The view that all the events of Revelation are future to us is a relatively new view in the history of the church (Introduction, pg. 1).
“The Futurist system: The events of the Apocalypse from ch. 4 to the close lie beyond the second advent of Christ. This scheme usually adopts a literal interpretation of Israel, the Temple, and the numbers (the 3-1/2 times, 42 months, 1260 days, 3-1/2 years). So Ribera, (a Jesuit, 1592), Lacunza, (another Jesuit, who wrote under the name of Ben-Ezra ‘on the coming of Messiah in glory and majesty,’ and taught the premillennial advent, the literal restoration of the ancient Zion, and the future apostasy of the clergy of the Roman church to the camp of Antichrist) …”.
Philip Schaff, History of the Christian Church, Vol. 1, p. 838.

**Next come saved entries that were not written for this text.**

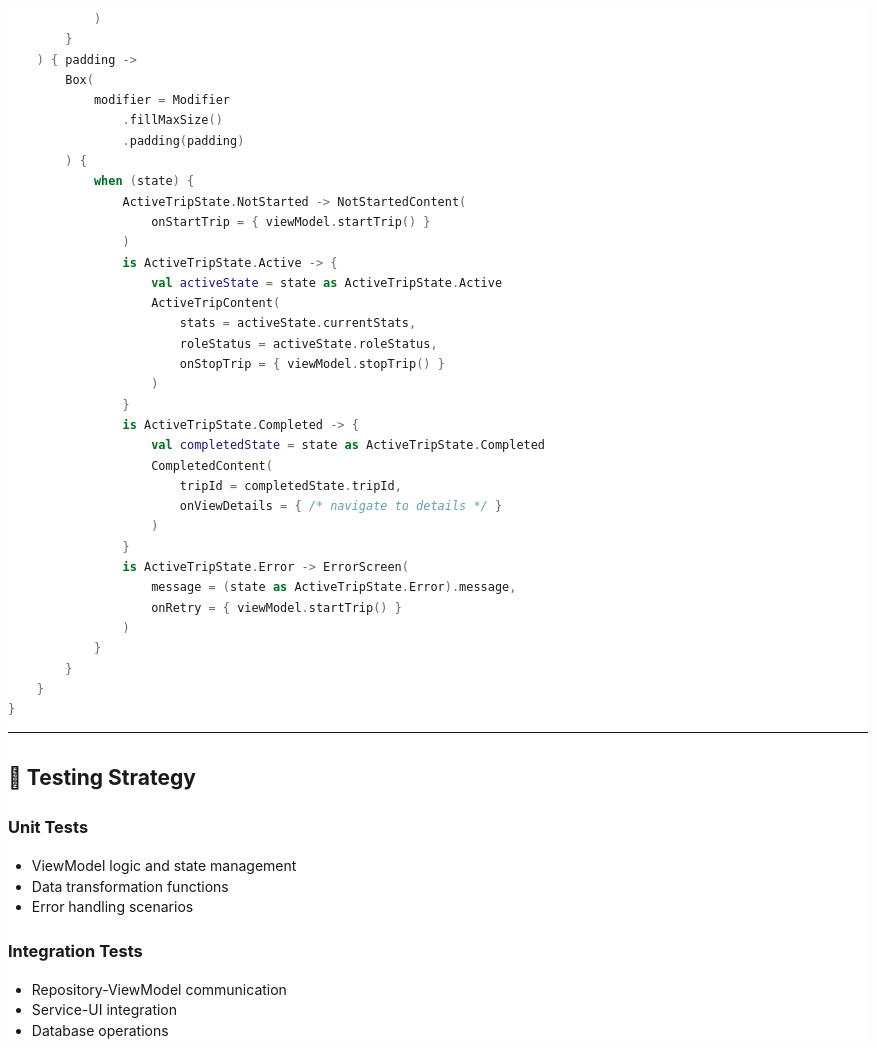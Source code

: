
 ```kotlin
            )
        }
    ) { padding ->
        Box(
            modifier = Modifier
                .fillMaxSize()
                .padding(padding)
        ) {
            when (state) {
                ActiveTripState.NotStarted -> NotStartedContent(
                    onStartTrip = { viewModel.startTrip() }
                )
                is ActiveTripState.Active -> {
                    val activeState = state as ActiveTripState.Active
                    ActiveTripContent(
                        stats = activeState.currentStats,
                        roleStatus = activeState.roleStatus,
                        onStopTrip = { viewModel.stopTrip() }
                    )
                }
                is ActiveTripState.Completed -> {
                    val completedState = state as ActiveTripState.Completed
                    CompletedContent(
                        tripId = completedState.tripId,
                        onViewDetails = { /* navigate to details */ }
                    )
                }
                is ActiveTripState.Error -> ErrorScreen(
                    message = (state as ActiveTripState.Error).message,
                    onRetry = { viewModel.startTrip() }
                )
            }
        }
    }
}
```

---

## 🧪 **Testing Strategy**

### **Unit Tests**
- ViewModel logic and state management
- Data transformation functions
- Error handling scenarios

### **Integration Tests**
- Repository-ViewModel communication
- Service-UI integration
- Database operations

“The Futurist school is open to this great objection: it would leave the Church of Christ unprovided with prophetical guidance or support under her fiery trials for 1700 or 1800 years. Now God has said, ‘Surely He will do nothing, but He revealeth His secrets unto His servants the prophets’ (Am 3:7). The Jews had a succession of prophets who guided them with the light of prophecy: what their prophets were to them, that the apocalyptic Scriptures have been, and are, to us.”
Jamieson, Faussett, and Brown’s Commentary, “Introduction to Revelation.”
“In its present form it may be said to have originated at the end of the Sixteenth Century, with the Jesuit Ribera, who, actuated by the same motive as the Jesuit Alcazar, sought to rid the Papacy of the stigma of being called the ‘Antichrist,’ and so referred the prophecies of the Apocalypse to the distant future. This view was accepted by the Roman Catholic Church and was for a long time confined to it, but, strange to say, it has wonderfully revived since the beginning of the Nineteenth Century, and that among Protestants. It is the most largely accepted of the three views.”
Clarence Larkin, Dispensational Truth, Ch. 2, “Pre-Millennialism.”